"parabéns pra você"
um comentário sobre um rito tão entranhado que dispensa apresentações (e ainda assim eu apresento)
tateio, agora, por entre ovos. talvez eu quebre algum. tenho tentado estudar culturas de tradição oral. em etnomusicologia, fui introduzida ao conceito da performance na antropologia – performance como comportamento restaurado, como repetição e rito. meu trabalho final foi sobre o livro de Seeger, focando na arte vocal dos Kisêdjê. hoje tive uma aula de Performances do Tempo Espiralar, livro de Leda Maria Martins (ela esteve na FLIP numa linda mesa e foi a primeira vez que peguei autógrafo na FLIP).
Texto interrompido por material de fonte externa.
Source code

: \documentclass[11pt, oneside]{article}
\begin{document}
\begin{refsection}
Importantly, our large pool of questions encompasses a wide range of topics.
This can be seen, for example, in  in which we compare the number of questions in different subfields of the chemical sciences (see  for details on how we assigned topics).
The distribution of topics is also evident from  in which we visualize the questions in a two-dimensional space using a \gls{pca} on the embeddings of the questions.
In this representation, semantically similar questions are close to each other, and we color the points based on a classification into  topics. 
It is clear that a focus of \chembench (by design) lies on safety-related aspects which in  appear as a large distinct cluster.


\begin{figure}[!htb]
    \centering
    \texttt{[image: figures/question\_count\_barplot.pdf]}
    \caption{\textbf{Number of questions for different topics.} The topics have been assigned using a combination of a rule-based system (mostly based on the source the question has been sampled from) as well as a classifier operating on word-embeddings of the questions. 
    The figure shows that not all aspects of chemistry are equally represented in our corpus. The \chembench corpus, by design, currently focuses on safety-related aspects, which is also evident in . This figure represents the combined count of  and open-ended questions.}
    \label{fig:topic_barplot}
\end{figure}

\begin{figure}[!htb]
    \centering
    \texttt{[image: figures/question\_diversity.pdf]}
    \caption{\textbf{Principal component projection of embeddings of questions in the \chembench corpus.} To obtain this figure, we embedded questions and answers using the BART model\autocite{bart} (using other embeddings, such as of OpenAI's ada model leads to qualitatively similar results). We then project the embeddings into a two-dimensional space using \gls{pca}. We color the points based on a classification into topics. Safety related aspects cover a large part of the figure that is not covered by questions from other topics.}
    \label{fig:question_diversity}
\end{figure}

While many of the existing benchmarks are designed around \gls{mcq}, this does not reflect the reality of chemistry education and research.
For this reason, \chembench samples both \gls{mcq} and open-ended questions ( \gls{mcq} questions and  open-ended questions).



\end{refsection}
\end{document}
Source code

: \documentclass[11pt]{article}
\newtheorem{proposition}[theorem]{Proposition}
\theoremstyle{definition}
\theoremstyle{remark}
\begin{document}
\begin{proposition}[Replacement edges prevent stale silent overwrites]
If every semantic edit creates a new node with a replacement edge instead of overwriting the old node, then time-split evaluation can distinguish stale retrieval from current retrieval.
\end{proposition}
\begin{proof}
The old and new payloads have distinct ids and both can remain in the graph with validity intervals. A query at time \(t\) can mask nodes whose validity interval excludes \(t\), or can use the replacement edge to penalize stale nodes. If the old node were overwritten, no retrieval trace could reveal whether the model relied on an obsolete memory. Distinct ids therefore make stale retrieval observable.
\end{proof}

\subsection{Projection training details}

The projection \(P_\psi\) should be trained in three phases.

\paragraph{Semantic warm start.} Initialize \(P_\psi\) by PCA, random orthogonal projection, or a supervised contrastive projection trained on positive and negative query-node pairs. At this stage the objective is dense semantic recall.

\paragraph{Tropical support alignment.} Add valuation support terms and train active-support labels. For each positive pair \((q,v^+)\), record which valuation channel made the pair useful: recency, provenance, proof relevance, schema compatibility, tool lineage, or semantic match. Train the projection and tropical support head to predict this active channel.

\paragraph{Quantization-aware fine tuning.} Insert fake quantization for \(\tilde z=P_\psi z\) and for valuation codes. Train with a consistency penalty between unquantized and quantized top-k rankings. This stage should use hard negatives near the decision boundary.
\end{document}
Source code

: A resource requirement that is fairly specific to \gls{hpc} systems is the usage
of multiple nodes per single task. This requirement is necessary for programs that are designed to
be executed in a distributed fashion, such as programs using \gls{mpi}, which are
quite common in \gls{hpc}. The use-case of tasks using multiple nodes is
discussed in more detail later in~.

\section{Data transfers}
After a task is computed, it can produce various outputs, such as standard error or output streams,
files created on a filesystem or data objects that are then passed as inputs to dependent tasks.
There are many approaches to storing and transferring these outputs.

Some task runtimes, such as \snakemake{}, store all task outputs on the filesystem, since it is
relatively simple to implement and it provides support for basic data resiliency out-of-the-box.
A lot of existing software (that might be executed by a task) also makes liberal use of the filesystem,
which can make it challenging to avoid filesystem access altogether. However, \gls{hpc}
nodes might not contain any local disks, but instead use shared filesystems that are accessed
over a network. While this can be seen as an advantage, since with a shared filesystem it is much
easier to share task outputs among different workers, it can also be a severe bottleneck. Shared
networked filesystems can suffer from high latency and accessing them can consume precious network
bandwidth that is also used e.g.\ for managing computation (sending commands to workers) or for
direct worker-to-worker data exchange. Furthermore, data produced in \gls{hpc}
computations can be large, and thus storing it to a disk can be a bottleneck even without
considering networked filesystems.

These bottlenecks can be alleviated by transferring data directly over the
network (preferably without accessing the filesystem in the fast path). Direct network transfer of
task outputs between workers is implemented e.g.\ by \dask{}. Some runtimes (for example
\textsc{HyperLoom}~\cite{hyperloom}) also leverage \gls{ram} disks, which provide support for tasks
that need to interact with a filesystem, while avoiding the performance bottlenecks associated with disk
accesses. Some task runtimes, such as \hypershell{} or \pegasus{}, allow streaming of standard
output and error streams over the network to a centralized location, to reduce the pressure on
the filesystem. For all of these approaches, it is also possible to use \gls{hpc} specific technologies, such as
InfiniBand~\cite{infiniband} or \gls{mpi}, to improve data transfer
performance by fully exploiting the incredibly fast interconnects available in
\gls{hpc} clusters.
Leda também usa o conceito da performance para conceituar a, como ela mesma diz, gnose africana e afro-diaspórica nas Américas. eu sei que a palavra performance anda pegando mal – tuiteiros que o digam – mas não se deve jogar o bebê também com a água do banho. se usada bem, o conceito da performance não é tão estúpido quanto fazem crer.
às vezes, em minha imaginação, recorro aos ritos conhecidos para tentar compreender o que é performance – rito, comportamento restaurado e repetição. aqui, os ovos. uma dúvida me rodeia: se a gente não chamar de performance também os ritos ocidentalizados não corro o risco de exotizar a cultura do outro? tanto reconhecer, no meu entorno, as inscrições temporais dos ritos mais banais. mesmo que importados ou impostos ou estúpidos, apenas como um exercício. como cantar parabéns pra você. pensei hoje nesse ritual quiçá porque editei o som de uma cena com parabéns para você ontem mesmo. a música ressoava na minha cabeça.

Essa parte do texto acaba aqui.